"A grain of Christian Science"

The thought is sometimes expressed by the beginner in the study of Christian Science that he is too materially-minded to understand its teachings; and he may base this belief on a number of reasons, such as his religious training in childhood, the studies pursued in college, and his business associations. Sooner or later he will learn that this is but one of error's many ways of trying to keep him out of the joy and happiness that Truth has for him, and that as he sincerely and persistently strives to obey Paul's admonition, "Study to shew thyself approved unto God, a workman that needeth not to be ashamed, rightly dividing the word of truth," he will find that he is gaining in the ability to divide, that is, understand and demonstrate, "the word of truth." Mrs. Eddy's statement in "Science and Health with Key to the Scriptures" (p. 449), "A grain of Christian Science does wonders for mortals, so omnipotent is Truth," is of great encouragement to one who is tempted to believe that the time for him to begin to make demonstrations, to prove God's power in his own experience, is a long way off, and that he can attain to this point only after a great deal of study.

The writer, after years of illness and after being told by several physicians that nothing more could be done for him, turned to Christian Science for help. His early life had been spent in the business of his father, a pharmacist, and he had been an earnest student of medical practice. This had biased his thought to the extent that he was very antagonistic toward what in his ignorance he believed Christian Science to be; and it was only in his extremity that he became willing to investigate it. A Christian Science practitioner was asked for help, and Mrs. Eddy's words on page 167 of Science and Health, "Only through radical reliance on Truth can scientific healing power be realized," were impressed firmly on his thought. A few weeks later an acute attack of intestinal trouble, to which he had been subject at intervals for more than fifteen years, appeared in the middle of the night. The suffering was intense. The practitioner was thirty miles away; there was no telephone in the house; and there was no one in the home or the neighborhood, as far as was known, who was interested in Christian Science.
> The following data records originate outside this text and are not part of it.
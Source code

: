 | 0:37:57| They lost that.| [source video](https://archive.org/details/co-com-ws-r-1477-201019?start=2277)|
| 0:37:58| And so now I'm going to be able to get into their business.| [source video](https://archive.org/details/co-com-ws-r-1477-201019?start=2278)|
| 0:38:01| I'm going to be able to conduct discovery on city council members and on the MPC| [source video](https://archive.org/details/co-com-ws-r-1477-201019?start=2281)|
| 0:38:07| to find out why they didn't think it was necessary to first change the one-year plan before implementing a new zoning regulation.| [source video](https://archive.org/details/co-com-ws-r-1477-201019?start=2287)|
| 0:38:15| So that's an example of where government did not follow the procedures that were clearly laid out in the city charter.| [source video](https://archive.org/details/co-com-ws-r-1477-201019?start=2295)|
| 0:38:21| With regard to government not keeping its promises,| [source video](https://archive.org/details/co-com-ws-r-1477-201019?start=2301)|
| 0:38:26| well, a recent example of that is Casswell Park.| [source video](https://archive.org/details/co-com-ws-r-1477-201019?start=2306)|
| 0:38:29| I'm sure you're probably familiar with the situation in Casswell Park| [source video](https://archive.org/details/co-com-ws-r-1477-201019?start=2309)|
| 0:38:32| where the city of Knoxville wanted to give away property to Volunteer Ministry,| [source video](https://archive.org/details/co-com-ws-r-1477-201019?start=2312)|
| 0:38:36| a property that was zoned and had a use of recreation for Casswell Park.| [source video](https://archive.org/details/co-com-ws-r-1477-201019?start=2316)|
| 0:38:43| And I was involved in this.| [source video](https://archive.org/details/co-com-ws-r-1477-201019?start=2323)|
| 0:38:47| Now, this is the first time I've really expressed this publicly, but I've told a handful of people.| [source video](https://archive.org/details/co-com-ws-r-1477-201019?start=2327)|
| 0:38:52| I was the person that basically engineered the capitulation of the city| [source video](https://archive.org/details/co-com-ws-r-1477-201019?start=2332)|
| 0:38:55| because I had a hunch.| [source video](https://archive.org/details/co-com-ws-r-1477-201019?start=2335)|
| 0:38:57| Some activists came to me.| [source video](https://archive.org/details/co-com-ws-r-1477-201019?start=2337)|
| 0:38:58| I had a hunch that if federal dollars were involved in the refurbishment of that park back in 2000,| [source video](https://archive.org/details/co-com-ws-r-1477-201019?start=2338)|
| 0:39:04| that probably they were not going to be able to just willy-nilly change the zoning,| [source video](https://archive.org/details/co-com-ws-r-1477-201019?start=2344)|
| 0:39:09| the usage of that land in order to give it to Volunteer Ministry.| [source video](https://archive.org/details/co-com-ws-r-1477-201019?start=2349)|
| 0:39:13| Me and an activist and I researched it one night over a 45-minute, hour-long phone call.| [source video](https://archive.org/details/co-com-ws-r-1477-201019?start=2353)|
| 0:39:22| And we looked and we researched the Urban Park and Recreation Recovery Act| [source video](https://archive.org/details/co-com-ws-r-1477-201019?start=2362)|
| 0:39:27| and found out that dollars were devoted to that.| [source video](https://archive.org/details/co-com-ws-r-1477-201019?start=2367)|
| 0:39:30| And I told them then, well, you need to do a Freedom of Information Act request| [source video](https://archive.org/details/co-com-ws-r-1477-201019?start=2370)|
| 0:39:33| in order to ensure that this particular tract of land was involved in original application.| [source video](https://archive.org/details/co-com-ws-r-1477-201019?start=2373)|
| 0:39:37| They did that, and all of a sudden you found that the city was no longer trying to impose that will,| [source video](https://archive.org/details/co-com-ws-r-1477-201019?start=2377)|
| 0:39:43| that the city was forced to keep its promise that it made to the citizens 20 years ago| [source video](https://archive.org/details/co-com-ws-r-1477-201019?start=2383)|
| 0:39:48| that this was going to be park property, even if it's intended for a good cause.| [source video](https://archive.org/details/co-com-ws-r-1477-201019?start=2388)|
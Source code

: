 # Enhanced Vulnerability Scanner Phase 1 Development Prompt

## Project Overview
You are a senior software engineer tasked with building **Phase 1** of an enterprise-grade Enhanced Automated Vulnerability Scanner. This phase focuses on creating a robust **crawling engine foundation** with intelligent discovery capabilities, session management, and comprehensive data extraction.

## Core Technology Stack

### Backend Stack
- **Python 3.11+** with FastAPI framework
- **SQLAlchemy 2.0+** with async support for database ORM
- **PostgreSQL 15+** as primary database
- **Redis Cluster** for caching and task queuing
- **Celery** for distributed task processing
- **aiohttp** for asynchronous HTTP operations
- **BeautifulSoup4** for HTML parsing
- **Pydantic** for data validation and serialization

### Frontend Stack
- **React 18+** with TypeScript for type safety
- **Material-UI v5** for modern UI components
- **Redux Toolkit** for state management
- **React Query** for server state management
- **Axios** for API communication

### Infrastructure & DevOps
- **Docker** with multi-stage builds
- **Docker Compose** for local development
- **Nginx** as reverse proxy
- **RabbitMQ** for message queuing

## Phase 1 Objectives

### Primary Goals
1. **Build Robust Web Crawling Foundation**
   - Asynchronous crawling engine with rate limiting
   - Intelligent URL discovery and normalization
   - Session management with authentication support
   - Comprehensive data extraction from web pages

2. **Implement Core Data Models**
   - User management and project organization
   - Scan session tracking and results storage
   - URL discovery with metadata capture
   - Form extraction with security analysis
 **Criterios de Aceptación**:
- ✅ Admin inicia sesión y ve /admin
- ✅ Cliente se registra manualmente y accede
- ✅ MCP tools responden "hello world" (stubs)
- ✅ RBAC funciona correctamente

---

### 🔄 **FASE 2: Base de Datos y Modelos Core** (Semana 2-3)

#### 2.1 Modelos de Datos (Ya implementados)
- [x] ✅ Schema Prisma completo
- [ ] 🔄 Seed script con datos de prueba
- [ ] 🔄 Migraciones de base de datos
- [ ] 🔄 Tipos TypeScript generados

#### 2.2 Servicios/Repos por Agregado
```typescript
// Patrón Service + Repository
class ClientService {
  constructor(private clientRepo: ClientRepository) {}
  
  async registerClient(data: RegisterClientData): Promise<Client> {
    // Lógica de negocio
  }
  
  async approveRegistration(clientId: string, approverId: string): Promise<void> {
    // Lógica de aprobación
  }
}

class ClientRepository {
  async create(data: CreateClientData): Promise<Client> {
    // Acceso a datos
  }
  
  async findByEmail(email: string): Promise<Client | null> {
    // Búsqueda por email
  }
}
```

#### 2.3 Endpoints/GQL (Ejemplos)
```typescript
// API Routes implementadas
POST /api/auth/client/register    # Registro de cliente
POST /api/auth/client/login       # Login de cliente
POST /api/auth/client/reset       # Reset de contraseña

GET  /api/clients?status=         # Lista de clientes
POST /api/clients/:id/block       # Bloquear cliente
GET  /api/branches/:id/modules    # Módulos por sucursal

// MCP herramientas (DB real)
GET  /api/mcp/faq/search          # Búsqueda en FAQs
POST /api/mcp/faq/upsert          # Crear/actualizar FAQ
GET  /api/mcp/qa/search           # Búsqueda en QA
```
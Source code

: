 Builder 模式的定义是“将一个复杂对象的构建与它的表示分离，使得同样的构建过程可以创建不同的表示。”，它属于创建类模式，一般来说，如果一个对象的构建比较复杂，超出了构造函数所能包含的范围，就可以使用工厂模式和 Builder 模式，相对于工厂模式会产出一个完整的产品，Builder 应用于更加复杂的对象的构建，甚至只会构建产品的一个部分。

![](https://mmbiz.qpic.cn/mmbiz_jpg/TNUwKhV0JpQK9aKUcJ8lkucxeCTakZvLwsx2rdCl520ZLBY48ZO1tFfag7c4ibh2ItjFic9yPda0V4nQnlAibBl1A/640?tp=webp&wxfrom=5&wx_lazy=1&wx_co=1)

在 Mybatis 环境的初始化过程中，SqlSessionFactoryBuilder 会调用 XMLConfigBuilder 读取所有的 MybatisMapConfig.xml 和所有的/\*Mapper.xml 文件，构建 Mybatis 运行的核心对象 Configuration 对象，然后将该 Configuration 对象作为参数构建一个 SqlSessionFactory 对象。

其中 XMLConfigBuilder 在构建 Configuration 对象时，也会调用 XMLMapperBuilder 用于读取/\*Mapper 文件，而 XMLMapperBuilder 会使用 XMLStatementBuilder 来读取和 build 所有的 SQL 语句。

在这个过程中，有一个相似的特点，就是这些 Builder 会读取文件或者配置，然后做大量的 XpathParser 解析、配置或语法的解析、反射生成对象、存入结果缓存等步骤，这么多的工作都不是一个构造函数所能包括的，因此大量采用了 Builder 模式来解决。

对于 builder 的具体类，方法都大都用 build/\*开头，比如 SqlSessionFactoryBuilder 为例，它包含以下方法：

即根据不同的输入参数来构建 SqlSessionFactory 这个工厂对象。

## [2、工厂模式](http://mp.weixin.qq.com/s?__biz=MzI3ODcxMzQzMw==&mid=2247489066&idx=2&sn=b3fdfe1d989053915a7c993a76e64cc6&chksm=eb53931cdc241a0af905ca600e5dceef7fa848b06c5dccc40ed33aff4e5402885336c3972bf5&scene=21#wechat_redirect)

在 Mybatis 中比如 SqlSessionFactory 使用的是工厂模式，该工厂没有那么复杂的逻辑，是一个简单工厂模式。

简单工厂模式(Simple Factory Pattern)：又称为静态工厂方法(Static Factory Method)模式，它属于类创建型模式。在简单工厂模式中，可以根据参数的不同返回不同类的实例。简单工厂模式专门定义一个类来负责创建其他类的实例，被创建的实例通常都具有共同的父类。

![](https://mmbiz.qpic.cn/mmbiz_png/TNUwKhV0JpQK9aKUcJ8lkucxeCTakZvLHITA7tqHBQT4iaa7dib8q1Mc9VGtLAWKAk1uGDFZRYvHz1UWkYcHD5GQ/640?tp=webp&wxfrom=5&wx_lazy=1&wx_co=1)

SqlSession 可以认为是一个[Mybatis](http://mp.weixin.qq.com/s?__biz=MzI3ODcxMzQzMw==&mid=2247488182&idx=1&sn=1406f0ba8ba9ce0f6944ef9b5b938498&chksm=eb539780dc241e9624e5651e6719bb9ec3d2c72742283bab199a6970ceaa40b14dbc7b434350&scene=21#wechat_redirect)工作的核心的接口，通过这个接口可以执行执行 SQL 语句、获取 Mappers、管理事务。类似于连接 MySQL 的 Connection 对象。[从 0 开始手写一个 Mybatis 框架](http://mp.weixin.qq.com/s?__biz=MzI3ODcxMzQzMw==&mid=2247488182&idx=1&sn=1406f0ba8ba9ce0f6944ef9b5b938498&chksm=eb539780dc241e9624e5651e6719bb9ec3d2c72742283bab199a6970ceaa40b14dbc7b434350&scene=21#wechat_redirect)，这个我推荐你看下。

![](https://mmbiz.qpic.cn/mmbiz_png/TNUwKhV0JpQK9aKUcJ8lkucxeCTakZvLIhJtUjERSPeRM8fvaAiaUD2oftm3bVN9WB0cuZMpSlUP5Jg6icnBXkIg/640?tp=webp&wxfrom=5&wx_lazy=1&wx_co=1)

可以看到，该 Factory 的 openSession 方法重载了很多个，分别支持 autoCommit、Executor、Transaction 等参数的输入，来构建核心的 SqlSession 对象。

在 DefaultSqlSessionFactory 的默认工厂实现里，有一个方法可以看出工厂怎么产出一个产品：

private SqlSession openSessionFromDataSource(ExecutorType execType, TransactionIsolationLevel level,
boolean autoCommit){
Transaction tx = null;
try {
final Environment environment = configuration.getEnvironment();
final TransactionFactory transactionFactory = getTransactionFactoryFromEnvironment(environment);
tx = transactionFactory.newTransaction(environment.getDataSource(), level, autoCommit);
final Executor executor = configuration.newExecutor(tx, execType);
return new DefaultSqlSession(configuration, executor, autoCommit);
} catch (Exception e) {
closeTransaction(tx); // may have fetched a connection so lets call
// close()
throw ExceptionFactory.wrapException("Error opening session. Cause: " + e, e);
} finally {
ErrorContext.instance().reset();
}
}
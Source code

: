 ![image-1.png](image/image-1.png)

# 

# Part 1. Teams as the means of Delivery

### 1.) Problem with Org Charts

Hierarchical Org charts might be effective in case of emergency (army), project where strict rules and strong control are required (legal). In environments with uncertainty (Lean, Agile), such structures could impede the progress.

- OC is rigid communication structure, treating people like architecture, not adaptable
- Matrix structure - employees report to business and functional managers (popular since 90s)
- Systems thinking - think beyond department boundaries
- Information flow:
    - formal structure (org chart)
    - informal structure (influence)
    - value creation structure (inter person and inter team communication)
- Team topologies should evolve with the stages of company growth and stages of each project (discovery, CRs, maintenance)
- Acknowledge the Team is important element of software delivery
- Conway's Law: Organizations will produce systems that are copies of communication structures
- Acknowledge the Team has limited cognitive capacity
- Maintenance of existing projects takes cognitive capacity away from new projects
That his understanding of Christian Science was too limited to be of any service at this time, the tempter tried repeatedly to get him to admit; but he refused, and, instead, clung to the little—and it seemed oh, so little—he had acquired. The result was that within an hour he was healed of that attack; and during the years that have since passed there has been no recurrence of the trouble.

This was to the writer a convincing proof of Mrs. Eddy's statement given above, that "a grain of Christian Science does wonders for mortals, so omnipotent is Truth." He gave thanks to God, and rejoiced in the harmony realized from "a grain of Christian Science." In the months that followed, he learned the necessity of obeying the remainder of the statement, "But more of Christian Science must be gained in order to continue in well doing." Through this obedience he was healed of the so-called incurable disease that had brought him to Christian Science.